Why Your CJC+Ipamorelin Isn't Working on Retatrutide

May 20, 2026
Why Your CJC+Ipamorelin Isn't Working on Retatrutide

Your growth hormone peptides work through a specific chain of events, and if any link in that chain breaks, the whole thing falls apart.

Here is the full pathway: you inject a secretagogue like CJC-1295 or Ipamorelin, it travels to your pituitary gland, your pituitary releases a pulse of growth hormone into your blood, that growth hormone travels to your liver, and your liver converts it into something called IGF-1, which is insulin-like growth factor 1, the downstream signal that actually drives most of the benefits you are chasing. That is the chain. The article is about one specific place where Retatrutide breaks it.

The place it breaks is at the pituitary.

Your pituitary has receptors for insulin on the same cells that produce and release growth hormone, and when insulin is present in your blood, it binds to those receptors and suppresses growth hormone output. Think of insulin as the brake and your secretagogue injection as the gas pedal. You can press the gas as hard as you want, but if someone is riding the brake at the same time, you are not going anywhere. This is why the standard recommendation has always been to inject growth hormone secretagogues in a fasted state, because fasting is what keeps insulin low, which is what keeps the brake off.

The rule of thumb that emerged from this is to wait at least two hours after eating before you inject. And for most people not on any other compounds, two hours is a reasonable estimate of when insulin has returned close enough to baseline after a normal mixed meal.

Retatrutide changes this calculation entirely.

Retatrutide is a triple agonist, meaning it activates three receptors: GIP, GLP-1, and glucagon. Its GLP-1 activity is what matters here, because one of the things GLP-1 does is slow something called gastric emptying, which is simply the rate at which food leaves your stomach and moves into your small intestine where it gets absorbed. Slower gastric emptying means food sits in your stomach longer, which means it gets absorbed more slowly, which means insulin stays elevated for a longer window after you eat than it would in someone not on the drug.

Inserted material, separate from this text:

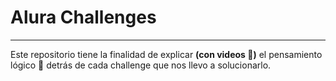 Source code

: # Alura Challenges

***
Este repositorio tiene la finalidad de explicar **(con videos 🎥)** el pensamiento lógico 🤔 detrás de cada challenge que nos llevo a solucionarlo.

Researchers have now measured exactly how much longer.

A 2023 study in Diabetes, Obesity and Metabolism measured gastric half-emptying time, which is the amount of time it takes for half of a meal to leave the stomach, on semaglutide versus placebo. Without the drug, the average half-emptying time was 118 minutes. On semaglutide, it rose to 171 minutes. That is roughly 45 minutes longer just to get halfway through the stomach. At the two-hour mark specifically, subjects on the GLP-1 drug had 25.5 percent more food still sitting in their stomach compared to placebo. At three hours, that gap had grown to 38 percent more retained, not less. The delay was not catching up over time. It was widening.

A separate analysis published in the Journal of Clinical Endocrinology and Metabolism found that patients on GLP-1 receptor agonists had gastric half-emptying times of 138 minutes compared to 95 minutes in controls. More importantly, that study found patients who had been fasting anywhere from 7 to 18 hours still had solid gastric contents present. This finding was significant enough that anesthesiologists began revising their pre-operative fasting protocols, because they could no longer assume the stomach was empty before putting a patient under general anesthesia even after a standard overnight fast.

Read that again in the context of your evening injection.

You eat dinner at 7pm. You wait the standard two hours. You inject at 9pm thinking you are in a fasted state. But on Retatrutide, food from that dinner is still being absorbed at 9pm, which means glucose is still entering your blood, which means insulin is still elevated, which means the brake is still on when you press the gas. You are paying for a growth hormone pulse you are not actually receiving.

This applies to every secretagogue that depends on fasted dosing: CJC-1295 with or without DAC, Ipamorelin, Tesamorelin, Sermorelin, GHRP-2, GHRP-6. The mechanism is the same across all of them.

The fix is straightforward. Move your injection to first thing in the morning, before eating anything.

After 8 to 10 hours of overnight sleep, even with Retatrutide slowing your digestion, your stomach has had enough time to clear and your insulin has had enough time to return to baseline. That overnight window is the one fasting period that Retatrutide's gastric slowing cannot meaningfully compress, because the delay it creates operates in hours, not across a full night.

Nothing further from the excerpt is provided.